Etat, entreprises et « secteur pluriel », plutôt que « société civile », sont les trois piliers de l’équilibre des démocraties dans le monde, explique l’universitaire Henry Mintzberg dans une tribune au « Monde ».
Tribune. Que doit faire la France à présent ? Elle a rejeté l’extrême droite (à la différence de la Hongrie, du Brésil et des Etats-Unis) comme l’extrême gauche (contrairement à la Russie et au Venezuela), ainsi que les populismes des deux bords. Elle s’est ancrée au centre – c’est ce qu’il semblait, en tout cas – autour de la démocratie libérale. Et, à présent, voyez ce qui s’est passé.
La promesse de la démocratie libérale est que libérer les marchés libère les sociétés. Comparée à ce qui se passait autrefois, la démocratie a tenu parole, plus ou moins. La marée montante a de fait hissé de nombreux bateaux. Ce n’est plus le cas. Aujourd’hui, les yachts qui sont dessus écrasent les youyous qui sont dessous. Confortés par le dogme économique selon lequel l’avidité est une bonne chose, les marchés sacrés, et les gouvernements suspects, les vainqueurs ont réussi à remplacer les valeurs humaines par la valeur actionnariale.
Grâce aux médias sociaux et à une presse liée aux groupes industriels, ainsi qu’aux tactiques de financement politique (en particulier aux Etats-Unis, où la Cour suprême a légalisé la corruption), ils ont biaisé les campagnes électorales et corrompu les gouvernements. La démocratie libérale est ainsi devenue un oxymore : elle n’est plus socialement libérale et représente au contraire une menace pour la démocratie.
« Diviser pour régner est la grande règle du jeu de la mondialisation »
Les récents événements survenus en France ont mis nettement en relief le scénario de la mondialisation. Les marchés libéralisés accroissent surtout la puissance des grandes multinationales, auxquelles nul gouvernement n’a les moyens suffisants de s’opposer. Cela permet aux grandes entreprises de se moquer des souverainetés nationales et des communautés locales.

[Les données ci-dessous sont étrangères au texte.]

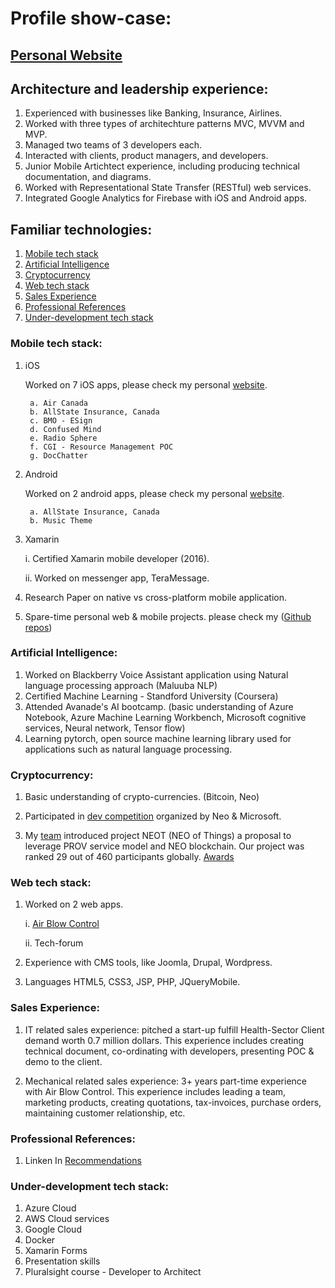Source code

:# Profile show-case:

## [Personal Website](https://satishbirajdar.github.io/)

## Architecture and leadership experience:

1. Experienced with businesses like Banking, Insurance, Airlines.
2. Worked with three types of architechture patterns MVC, MVVM and MVP.
2. Managed two teams of 3 developers each.
3. Interacted with clients, product managers, and developers.
4. Junior Mobile Artichtect experience, including producing technical documentation, and diagrams.
5. Worked with Representational State Transfer (RESTful) web services.
6. Integrated Google Analytics for Firebase with iOS and Android apps.

## Familiar technologies:

1. [Mobile tech stack](#mobile-tech-stack)
2. [Artificial Intelligence](#artificial-intelligence)
3. [Cryptocurrency](#cryptocurrency)
4. [Web tech stack](#web-tech-stack)
5. [Sales Experience](#sales-experience)
6. [Professional References](#professional-references)
7. [Under-development tech stack](#under-development-tech-stack)

	
### Mobile tech stack:

1. iOS

   Worked on 7 iOS apps, please check my personal [website](https://satishbirajdar.github.io/).

   		a. Air Canada
   		b. AllState Insurance, Canada
   		c. BMO - ESign
   		d. Confused Mind
   		e. Radio Sphere
   		f. CGI - Resource Management POC
   		g. DocChatter

2. Android

   Worked on 2 android apps, please check my personal [website](https://satishbirajdar.github.io/).

   		a. AllState Insurance, Canada
   		b. Music Theme

3. Xamarin

	i.  Certified Xamarin mobile developer (2016). 

	ii. Worked on messenger app, TeraMessage.

4. Research Paper on native vs cross-platform mobile application.

5. Spare-time personal web & mobile projects. please check my ([Github repos](https://github.com/SatishBirajdar?tab=repositories))

### Artificial Intelligence:

1. Worked on Blackberry Voice Assistant application using Natural language processing approach (Maluuba NLP)
2. Certified Machine Learning - Standford University (Coursera)
3. Attended Avanade's AI bootcamp. (basic understanding of Azure Notebook, Azure Machine Learning Workbench, Microsoft cognitive services, Neural network, Tensor flow)
4. Learning pytorch, open source machine learning library used for applications such as natural language processing.

### Cryptocurrency:

1. Basic understanding of crypto-currencies. (Bitcoin, Neo)

2. Participated in [dev competition](https://neo.org/competition.html) organized by Neo & Microsoft. 

3. My [team](http://www.norchain.io/home/neot.html) introduced project NEOT (NEO of Things) a proposal to leverage PROV service model and NEO blockchain. Our project was ranked 29 out of 460 participants globally. [Awards](https://neo.org/awards.html) 

### Web tech stack:

1. Worked on 2 web apps.

	i.  [Air Blow Control](http://airblowcontrol.in/)
	
	ii. Tech-forum
2. Experience with CMS tools, like Joomla, Drupal, Wordpress.
3. Languages HTML5, CSS3, JSP, PHP, JQueryMobile.


### Sales Experience:

1. IT related sales experience: pitched a start-up fulfill Health-Sector Client demand worth 0.7 million dollars. This experience includes creating technical document, co-ordinating with developers, presenting POC & demo to the client.

2. Mechanical related sales experience: 3+ years part-time experience with Air Blow Control. This experience includes leading a team, marketing products, creating quotations, tax-invoices, purchase orders, maintaining customer relationship, etc.


### Professional References:

1. Linken In [Recommendations](https://www.linkedin.com/in/satish-birajdar-53218964)


### Under-development tech stack:

1. Azure Cloud
2. AWS Cloud services
3. Google Cloud
4. Docker
5. Xamarin Forms
6. Presentation skills
7. Pluralsight course - Developer to Architect
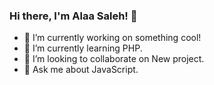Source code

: ### Hi there, I'm Alaa Saleh! 👋

- 🔭 I’m currently working on something cool!
- 🌱 I’m currently learning PHP.
- 👯 I’m looking to collaborate on New project.
- 💬 Ask me about JavaScript.


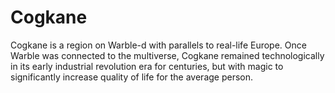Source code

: # Cogkane

<meta property="og:description" content="Cogkane is a region on Warble-d with parallels to real-life Europe.">

Cogkane is a region on Warble-d with parallels to real-life Europe. Once Warble was connected to the multiverse, Cogkane remained technologically in its early industrial revolution era for centuries, but with magic to significantly increase quality of life for the average person.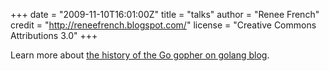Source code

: +++
date = "2009-11-10T16:01:00Z"
title = "talks"
author = "Renee French"
credit = "http://reneefrench.blogspot.com/"
license = "Creative Commons Attributions 3.0"
+++

Learn more about [the history of the Go gopher on golang blog](https://blog.golang.org/gopher).
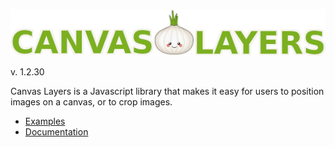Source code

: ![Canvas Layers Logo](logo.png)

v. 1.2.30

Canvas Layers is a Javascript library that makes it easy for users to position images on a canvas, or to crop images.

 - [Examples](https://pamblam.github.io/canvas-layers/examples/)
 - [Documentation](https://pamblam.github.io/canvas-layers/docs/)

Diviser pour régner est la grande règle du jeu de la mondialisation : obtenir d’un pays qu’il réduise les impôts sur la richesse, et les autres n’auront d’autre solution que de s’aligner. Ce qui affame les gouvernements, lesquels sont à leur tour contraints de réduire les mesures de soutien au reste de la population, tout en instaurant des formes de taxation régressives – par exemple sur le diesel. Ce qui accroît encore les difficultés de beaucoup de ceux que les pratiques mêmes de la mondialisation ont déjà mis à genoux : fragilisation de la sécurité de l’emploi pour maintenir des salaires peu élevés et licenciements en masse à la moindre baisse du prix de...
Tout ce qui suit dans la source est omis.